-- Input for this task follows --
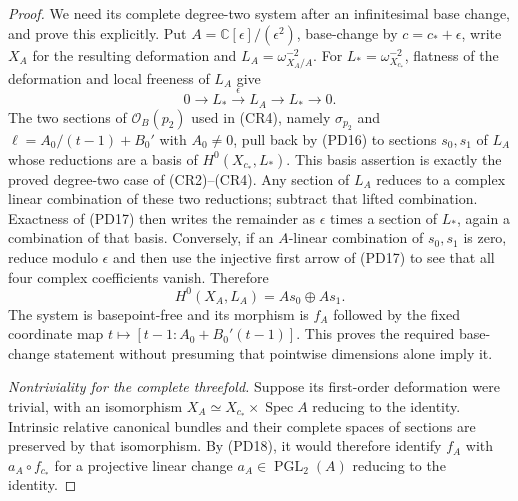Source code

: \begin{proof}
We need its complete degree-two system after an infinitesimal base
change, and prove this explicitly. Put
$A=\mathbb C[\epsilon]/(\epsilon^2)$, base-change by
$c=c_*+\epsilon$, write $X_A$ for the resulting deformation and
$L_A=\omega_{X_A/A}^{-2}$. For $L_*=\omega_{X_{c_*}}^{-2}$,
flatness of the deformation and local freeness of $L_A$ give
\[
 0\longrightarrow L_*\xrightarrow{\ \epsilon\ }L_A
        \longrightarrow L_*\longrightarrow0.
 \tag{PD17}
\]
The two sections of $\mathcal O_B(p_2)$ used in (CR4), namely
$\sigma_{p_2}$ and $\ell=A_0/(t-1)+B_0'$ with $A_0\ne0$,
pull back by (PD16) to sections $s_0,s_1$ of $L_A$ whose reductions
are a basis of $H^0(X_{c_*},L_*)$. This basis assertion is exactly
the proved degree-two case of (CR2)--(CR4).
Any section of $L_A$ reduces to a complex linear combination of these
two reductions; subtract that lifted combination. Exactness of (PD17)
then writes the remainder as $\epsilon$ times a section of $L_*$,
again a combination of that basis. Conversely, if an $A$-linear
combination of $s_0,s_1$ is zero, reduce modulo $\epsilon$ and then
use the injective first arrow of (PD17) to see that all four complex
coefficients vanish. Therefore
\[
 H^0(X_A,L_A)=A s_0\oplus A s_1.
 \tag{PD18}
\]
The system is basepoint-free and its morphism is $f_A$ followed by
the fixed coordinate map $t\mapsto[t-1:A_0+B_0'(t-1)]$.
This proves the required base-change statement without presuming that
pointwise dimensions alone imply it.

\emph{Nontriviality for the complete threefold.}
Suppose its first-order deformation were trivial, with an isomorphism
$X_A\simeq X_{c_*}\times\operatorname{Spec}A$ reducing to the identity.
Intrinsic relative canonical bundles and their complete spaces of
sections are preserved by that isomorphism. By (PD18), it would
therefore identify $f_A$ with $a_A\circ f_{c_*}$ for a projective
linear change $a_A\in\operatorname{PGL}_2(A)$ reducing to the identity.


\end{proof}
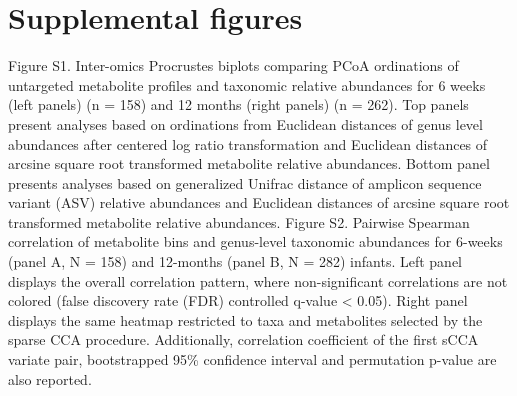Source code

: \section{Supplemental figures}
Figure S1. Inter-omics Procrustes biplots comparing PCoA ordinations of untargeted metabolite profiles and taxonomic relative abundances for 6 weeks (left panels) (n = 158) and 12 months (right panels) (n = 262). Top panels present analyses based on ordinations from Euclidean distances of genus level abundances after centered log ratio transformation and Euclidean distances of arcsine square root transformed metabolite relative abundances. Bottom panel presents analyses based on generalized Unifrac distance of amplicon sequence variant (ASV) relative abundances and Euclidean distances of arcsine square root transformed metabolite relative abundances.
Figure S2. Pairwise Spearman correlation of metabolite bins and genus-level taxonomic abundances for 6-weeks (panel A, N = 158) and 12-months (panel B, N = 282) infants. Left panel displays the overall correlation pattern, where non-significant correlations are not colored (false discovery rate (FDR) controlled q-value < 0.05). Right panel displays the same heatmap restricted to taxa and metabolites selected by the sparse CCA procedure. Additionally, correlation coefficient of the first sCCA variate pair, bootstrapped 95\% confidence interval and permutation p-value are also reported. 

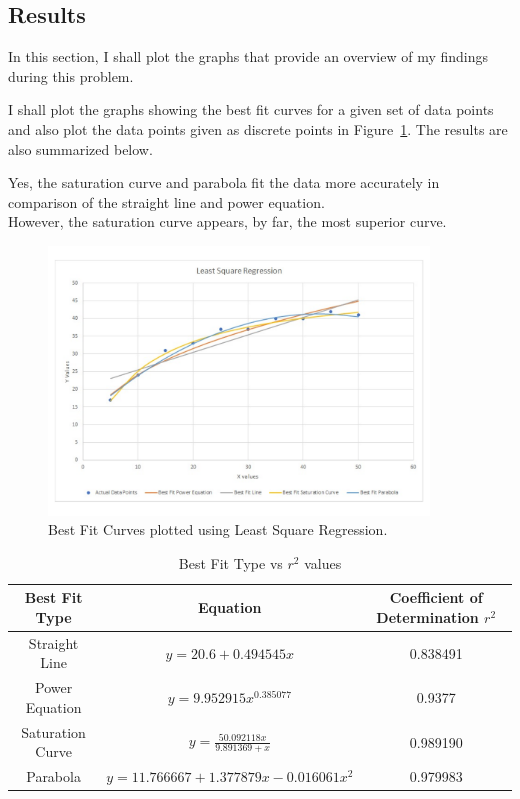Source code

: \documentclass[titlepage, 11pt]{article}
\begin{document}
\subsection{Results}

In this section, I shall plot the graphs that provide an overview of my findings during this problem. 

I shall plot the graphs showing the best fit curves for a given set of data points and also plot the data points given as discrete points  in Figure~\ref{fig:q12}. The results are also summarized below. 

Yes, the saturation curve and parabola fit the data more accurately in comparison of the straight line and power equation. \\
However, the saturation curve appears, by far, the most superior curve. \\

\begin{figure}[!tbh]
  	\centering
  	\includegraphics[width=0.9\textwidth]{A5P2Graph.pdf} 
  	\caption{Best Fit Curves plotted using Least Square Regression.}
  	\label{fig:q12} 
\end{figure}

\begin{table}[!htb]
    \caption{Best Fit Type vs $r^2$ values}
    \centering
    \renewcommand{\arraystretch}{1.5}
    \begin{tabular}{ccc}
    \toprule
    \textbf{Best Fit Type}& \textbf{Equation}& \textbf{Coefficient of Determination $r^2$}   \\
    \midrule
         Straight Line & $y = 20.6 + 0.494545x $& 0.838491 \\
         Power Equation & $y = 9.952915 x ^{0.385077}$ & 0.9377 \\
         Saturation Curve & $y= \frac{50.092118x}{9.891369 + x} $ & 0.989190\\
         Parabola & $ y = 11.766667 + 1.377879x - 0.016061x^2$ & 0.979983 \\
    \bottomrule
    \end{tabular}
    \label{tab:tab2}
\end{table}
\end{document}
-- Input for this task concluded --
■ **Directions**
Output the whole listing exactly. Pictures stay out.

■ **Finished exercise**
Source code

: \begin{proof}
We need its complete degree-two system after an infinitesimal base
change, and prove this explicitly. Put
$A=\mathbb C[\epsilon]/(\epsilon^2)$, base-change by
$c=c_*+\epsilon$, write $X_A$ for the resulting deformation and
$L_A=\omega_{X_A/A}^{-2}$. For $L_*=\omega_{X_{c_*}}^{-2}$,
flatness of the deformation and local freeness of $L_A$ give
\[
 0\longrightarrow L_*\xrightarrow{\ \epsilon\ }L_A
        \longrightarrow L_*\longrightarrow0.
 \tag{PD17}
\]
The two sections of $\mathcal O_B(p_2)$ used in (CR4), namely
$\sigma_{p_2}$ and $\ell=A_0/(t-1)+B_0'$ with $A_0\ne0$,
pull back by (PD16) to sections $s_0,s_1$ of $L_A$ whose reductions
are a basis of $H^0(X_{c_*},L_*)$. This basis assertion is exactly
the proved degree-two case of (CR2)--(CR4).
Any section of $L_A$ reduces to a complex linear combination of these
two reductions; subtract that lifted combination. Exactness of (PD17)
then writes the remainder as $\epsilon$ times a section of $L_*$,
again a combination of that basis. Conversely, if an $A$-linear
combination of $s_0,s_1$ is zero, reduce modulo $\epsilon$ and then
use the injective first arrow of (PD17) to see that all four complex
coefficients vanish. Therefore
\[
 H^0(X_A,L_A)=A s_0\oplus A s_1.
 \tag{PD18}
\]
The system is basepoint-free and its morphism is $f_A$ followed by
the fixed coordinate map $t\mapsto[t-1:A_0+B_0'(t-1)]$.
This proves the required base-change statement without presuming that
pointwise dimensions alone imply it.

\emph{Nontriviality for the complete threefold.}
Suppose its first-order deformation were trivial, with an isomorphism
$X_A\simeq X_{c_*}\times\operatorname{Spec}A$ reducing to the identity.
Intrinsic relative canonical bundles and their complete spaces of
sections are preserved by that isomorphism. By (PD18), it would
therefore identify $f_A$ with $a_A\circ f_{c_*}$ for a projective
linear change $a_A\in\operatorname{PGL}_2(A)$ reducing to the identity.


\end{proof}
Source code

: \section{Supplemental figures}
Figure S1. Inter-omics Procrustes biplots comparing PCoA ordinations of untargeted metabolite profiles and taxonomic relative abundances for 6 weeks (left panels) (n = 158) and 12 months (right panels) (n = 262). Top panels present analyses based on ordinations from Euclidean distances of genus level abundances after centered log ratio transformation and Euclidean distances of arcsine square root transformed metabolite relative abundances. Bottom panel presents analyses based on generalized Unifrac distance of amplicon sequence variant (ASV) relative abundances and Euclidean distances of arcsine square root transformed metabolite relative abundances.
Figure S2. Pairwise Spearman correlation of metabolite bins and genus-level taxonomic abundances for 6-weeks (panel A, N = 158) and 12-months (panel B, N = 282) infants. Left panel displays the overall correlation pattern, where non-significant correlations are not colored (false discovery rate (FDR) controlled q-value < 0.05). Right panel displays the same heatmap restricted to taxa and metabolites selected by the sparse CCA procedure. Additionally, correlation coefficient of the first sCCA variate pair, bootstrapped 95\% confidence interval and permutation p-value are also reported. 

Source code

: \documentclass[titlepage, 11pt]{article}
\begin{document}
\subsection{Results}

In this section, I shall plot the graphs that provide an overview of my findings during this problem. 

I shall plot the graphs showing the best fit curves for a given set of data points and also plot the data points given as discrete points  in Figure~\ref{fig:q12}. The results are also summarized below. 

Yes, the saturation curve and parabola fit the data more accurately in comparison of the straight line and power equation. \\
However, the saturation curve appears, by far, the most superior curve. \\

\begin{figure}[!tbh]
  	\centering
  	\includegraphics[width=0.9\textwidth]{A5P2Graph.pdf} 
  	\caption{Best Fit Curves plotted using Least Square Regression.}
  	\label{fig:q12} 
\end{figure}

\begin{table}[!htb]
    \caption{Best Fit Type vs $r^2$ values}
    \centering
    \renewcommand{\arraystretch}{1.5}
    \begin{tabular}{ccc}
    \toprule
    \textbf{Best Fit Type}& \textbf{Equation}& \textbf{Coefficient of Determination $r^2$}   \\
    \midrule
         Straight Line & $y = 20.6 + 0.494545x $& 0.838491 \\
         Power Equation & $y = 9.952915 x ^{0.385077}$ & 0.9377 \\
         Saturation Curve & $y= \frac{50.092118x}{9.891369 + x} $ & 0.989190\\
         Parabola & $ y = 11.766667 + 1.377879x - 0.016061x^2$ & 0.979983 \\
    \bottomrule
    \end{tabular}
    \label{tab:tab2}
\end{table}
\end{document}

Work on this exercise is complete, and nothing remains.